Mourne nodded. “You not only have great strength. You have too much strength. You will probably have to pretend to be less strong than you really are if you are not to reveal yourself.”
“How will I know what is normal?”
“You will have to observe. But in general, hedge your bets in favor of weakness. For you what seems very weak will still be considered acceptable to us. But to answer your question, there is no single answer. Some with great strength are laborers, tradesmen like blacksmiths are known for their strength, and then of course there are the martial professions. Warriors and duellists, mercenaries and knights. Anyone who wields a heavy blade and carries armor on their person will require a certain measure of strength.”

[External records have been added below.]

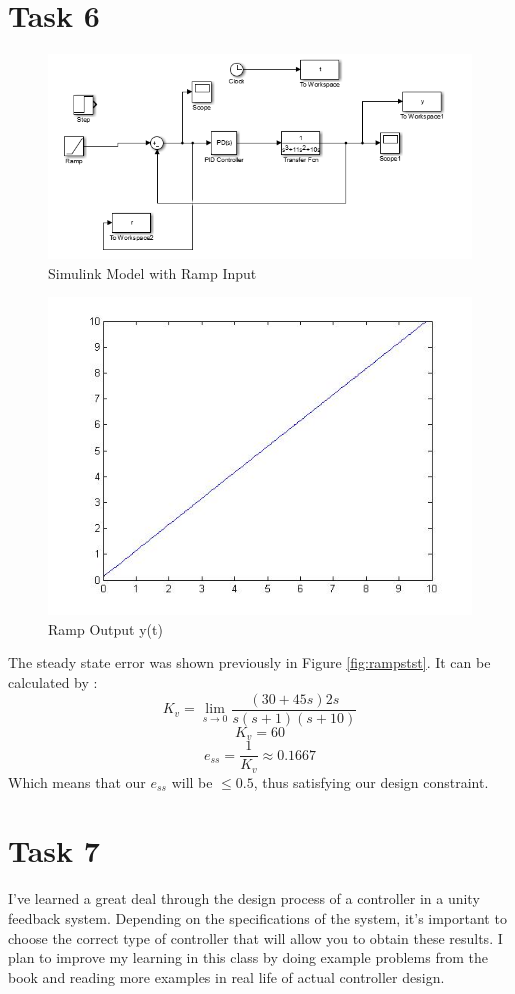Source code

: \documentclass[12pt,letter]{article}
\begin{document}
\section*{Task 6}
\begin{figure}[H]
\centering
\includegraphics[width=1\linewidth]{rampinput}
\caption{Simulink Model with Ramp Input}
\label{fig:rampinput}
\end{figure}

\begin{figure}[H]
\centering
\includegraphics[width=1\linewidth]{rampoutput}
\caption{Ramp Output y(t)}
\label{fig:rampoutput}

\end{figure}
The steady state error was shown previously in Figure \ref{fig:rampstst}. It can be calculated by : 
$$K_v = \lim_{s \to 0} \frac{(30+45s)2s}{s(s+1)(s+10)}$$
$$K_v = 60$$
$$e_{ss} = \frac{1}{K_v} \approx 0.1667$$
Which means that our $e_{ss}$ will be $\le 0.5$, thus satisfying our design constraint.

\section*{Task 7}
I've learned a great deal through the design process of a controller in a unity feedback system. Depending on the specifications of the system, it's important to choose the correct type of controller that will allow you to obtain these results. I plan to improve my learning in this class by doing example problems from the book and reading more examples in real life of actual controller design. 
\end{document}

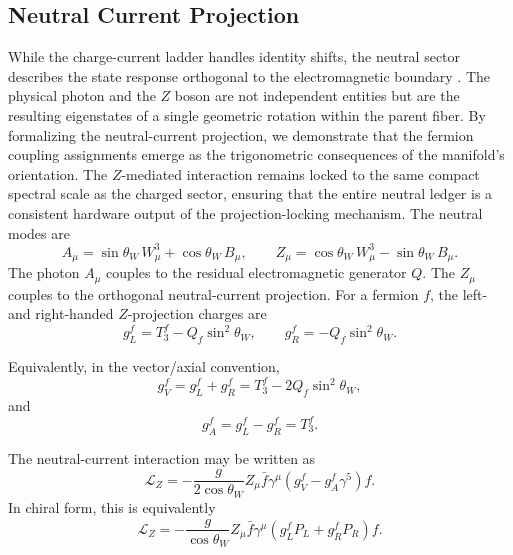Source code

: \documentclass[11pt]{article}
\begin{document}
\subsection{Neutral Current Projection}
\label{sec:pr2_neutral_current_projection}

While the charge-current ladder handles identity shifts, the neutral sector describes the state response orthogonal to the electromagnetic boundary \cite{Glashow1961}. The physical photon and the $Z$ boson are not independent entities but are the resulting eigenstates of a single geometric rotation within the parent fiber. By formalizing the neutral-current projection, we demonstrate that the fermion coupling assignments emerge as the trigonometric consequences of the manifold's orientation. The $Z$-mediated interaction remains locked to the same compact spectral scale as the charged sector, ensuring that the entire neutral ledger is a consistent hardware output of the projection-locking mechanism. The neutral modes are
\begin{equation}
A_\mu
=
\sin\theta_W\,W_\mu^3
+
\cos\theta_W\,B_\mu,
\qquad
Z_\mu
=
\cos\theta_W\,W_\mu^3
-
\sin\theta_W\,B_\mu.
\end{equation}
The photon \(A_\mu\) couples to the residual electromagnetic generator \(Q\). 
The \(Z_\mu\) couples to the orthogonal neutral-current projection. For a fermion \(f\), the left- and right-handed \(Z\)-projection charges are
\begin{equation}
g_L^f
=
T_3^f
-
Q_f\sin^2\theta_W,
\qquad
g_R^f
=
-
Q_f\sin^2\theta_W.
\end{equation}

Equivalently, in the vector/axial convention,
\begin{equation}
g_V^f
=
g_L^f+g_R^f
=
T_3^f
-
2Q_f\sin^2\theta_W,
\end{equation}
and
\begin{equation}
g_A^f
=
g_L^f-g_R^f
=
T_3^f.
\end{equation}

The neutral-current interaction may be written as
\begin{equation}
\boxed{
\mathcal L_Z
=
-\frac{g}{2\cos\theta_W}
Z_\mu
\bar f
\gamma^\mu
\left(
g_V^f
-
g_A^f\gamma^5
\right)
f.
}
\end{equation}
In chiral form, this is equivalently
\begin{equation}
\boxed{
\mathcal L_Z
=
-\frac{g}{\cos\theta_W}
Z_\mu
\bar f\gamma^\mu
\left(
g_L^fP_L
+
g_R^fP_R
\right)
f.
}
\end{equation}
\end{document}
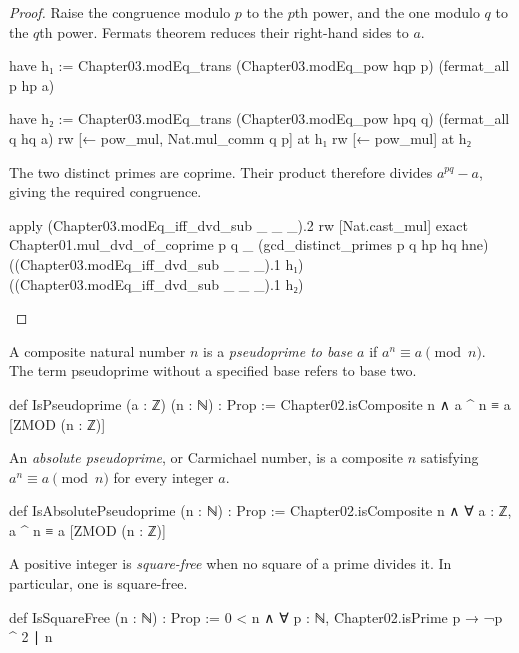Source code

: \begin{proof}
  Raise the congruence modulo $p$ to the $p$th power, and the one modulo $q$ to the $q$th power.
  Fermat\textquotesingle s theorem reduces their right-hand sides to $a$.

  \begin{lean}
    have h₁ := Chapter03.modEq_trans (Chapter03.modEq_pow hqp p) (fermat_all p hp a)

    have h₂ := Chapter03.modEq_trans (Chapter03.modEq_pow hpq q) (fermat_all q hq a)
    rw [← pow_mul, Nat.mul_comm q p] at h₁
    rw [← pow_mul] at h₂
  \end{lean}

  The two distinct primes are coprime.
  Their product therefore divides $a^{pq}-a$, giving the required congruence.

  \begin{lean}
    apply (Chapter03.modEq_iff_dvd_sub _ _ _).2
    rw [Nat.cast_mul]
    exact Chapter01.mul_dvd_of_coprime p q _ (gcd_distinct_primes p q hp hq hne)
      ((Chapter03.modEq_iff_dvd_sub _ _ _).1 h₁) ((Chapter03.modEq_iff_dvd_sub _ _ _).1 h₂)
  \end{lean}
\end{proof}

\begin{definition}
  A composite natural number $n$ is a \emph{pseudoprime to base $a$} if $a^n\equiv a\pmod n$.
  The term pseudoprime without a specified base refers to base two.

  \begin{lean}
    def IsPseudoprime (a : ℤ) (n : ℕ) : Prop :=
      Chapter02.isComposite n ∧ a ^ n ≡ a [ZMOD (n : ℤ)]
  \end{lean}
\end{definition}

\begin{definition}
  An \emph{absolute pseudoprime}, or Carmichael number, is a composite $n$ satisfying $a^n\equiv
    a\pmod n$ for every integer $a$.

  \begin{lean}
    def IsAbsolutePseudoprime (n : ℕ) : Prop :=
      Chapter02.isComposite n ∧ ∀ a : ℤ, a ^ n ≡ a [ZMOD (n : ℤ)]
  \end{lean}
\end{definition}

\begin{definition}
  A positive integer is \emph{square-free} when no square of a prime divides it.
  In particular, one is square-free.

  \begin{lean}
    def IsSquareFree (n : ℕ) : Prop :=
      0 < n ∧ ∀ p : ℕ, Chapter02.isPrime p → ¬p ^ 2 ∣ n
  \end{lean}
\end{definition}

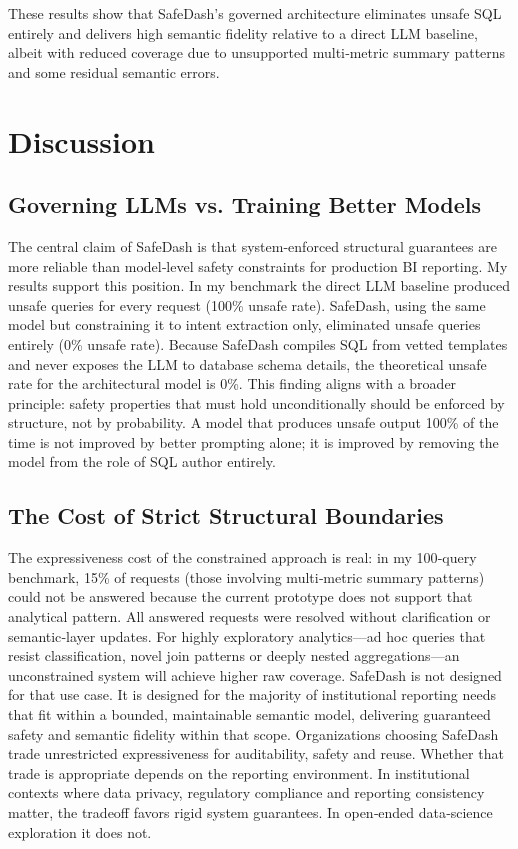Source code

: \documentclass[11pt]{article}
\begin{document}
These results show that SafeDash’s governed architecture eliminates unsafe SQL entirely and delivers high semantic fidelity relative to a direct LLM baseline, albeit with reduced coverage due to unsupported multi‑metric summary patterns and some residual semantic errors.

\section{Discussion}
\subsection{Governing LLMs vs. Training Better Models}
The central claim of SafeDash is that system-enforced structural guarantees are more reliable than model‑level safety constraints for production BI reporting. My results support this position. In my benchmark the direct LLM baseline produced unsafe queries for every request (100\% unsafe rate). SafeDash, using the same model but constraining it to intent extraction only, eliminated unsafe queries entirely (0\% unsafe rate). Because SafeDash compiles SQL from vetted templates and never exposes the LLM to database schema details, the theoretical unsafe rate for the architectural model is 0\%. This finding aligns with a broader principle: safety properties that must hold unconditionally should be enforced by structure, not by probability. A model that produces unsafe output 100\% of the time is not improved by better prompting alone; it is improved by removing the model from the role of SQL author entirely.

\subsection{The Cost of Strict Structural Boundaries}
The expressiveness cost of the constrained approach is real: in my 100‑query benchmark, 15\% of requests (those involving multi‑metric summary patterns) could not be answered because the current prototype does not support that analytical pattern. All answered requests were resolved without clarification or semantic‑layer updates. For highly exploratory analytics—ad hoc queries that resist classification, novel join patterns or deeply nested aggregations—an unconstrained system will achieve higher raw coverage. SafeDash is not designed for that use case. It is designed for the majority of institutional reporting needs that fit within a bounded, maintainable semantic model, delivering guaranteed safety and semantic fidelity within that scope. Organizations choosing SafeDash trade unrestricted expressiveness for auditability, safety and reuse. Whether that trade is appropriate depends on the reporting environment. In institutional contexts where data privacy, regulatory compliance and reporting consistency matter, the tradeoff favors rigid system guarantees. In open‑ended data‑science exploration it does not.
\end{document}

An idea began to take hold, and a smile formed with it. “I have read many of these stories. Your people take much pride in your warriors. Some of them even slayed Drac once, if the stories are to be believed.”
“That is correct, before the Drac retired here, to their ancestral home, leaving the world to humankind. All the more reason to keep yourself hidden, to learn to walk as a human without drawing attention to your true nature.”
Iorneste walked over to the chest and then up to the open doorway leading out into the world beyond. “Tell me, Mourne: have you ever been beyond the Wall?”
Mourne walked over to join him, standing at his side and looking down the long tunnel. “Yes. Many times. I would not be much of a guide if I had not.”
"So outside of the bounds you mentioned, I can choose any path I wish?"
Mourne nodded. "Yes, I believe I've covered the restrictions."
He thought of his dragon mentor, Rrachma, and of how amused and horrified he would be by what he was about to do. He laughed to himself, surprised by his own thoughts. “I know my origin story, as you put it, Mourne.”
“Yes. I’m going to be a dragon slayer.”